[PROBLEM TO WORK ON] Return each line below holding the string "indicator".

[Records from a collection]
--- --- ---

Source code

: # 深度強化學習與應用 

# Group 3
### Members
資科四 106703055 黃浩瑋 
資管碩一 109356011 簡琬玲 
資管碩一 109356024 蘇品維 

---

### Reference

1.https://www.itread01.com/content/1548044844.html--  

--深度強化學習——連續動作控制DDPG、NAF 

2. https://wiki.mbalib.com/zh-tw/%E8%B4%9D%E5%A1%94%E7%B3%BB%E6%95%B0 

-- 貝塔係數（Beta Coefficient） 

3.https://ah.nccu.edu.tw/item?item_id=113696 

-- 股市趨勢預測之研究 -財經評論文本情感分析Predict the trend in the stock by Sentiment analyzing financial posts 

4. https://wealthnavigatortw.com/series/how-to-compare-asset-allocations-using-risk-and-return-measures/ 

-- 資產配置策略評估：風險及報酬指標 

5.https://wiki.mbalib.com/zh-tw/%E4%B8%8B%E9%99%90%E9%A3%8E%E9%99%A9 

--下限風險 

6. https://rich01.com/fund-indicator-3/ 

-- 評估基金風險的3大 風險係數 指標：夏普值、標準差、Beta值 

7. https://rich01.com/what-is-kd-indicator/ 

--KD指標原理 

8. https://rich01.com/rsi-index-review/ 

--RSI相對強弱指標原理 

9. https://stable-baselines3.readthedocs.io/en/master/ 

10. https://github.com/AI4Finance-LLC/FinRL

--- --- ---

[RESPONSE]
6. https://rich01.com/fund-indicator-3/ 
7. https://rich01.com/what-is-kd-indicator/ 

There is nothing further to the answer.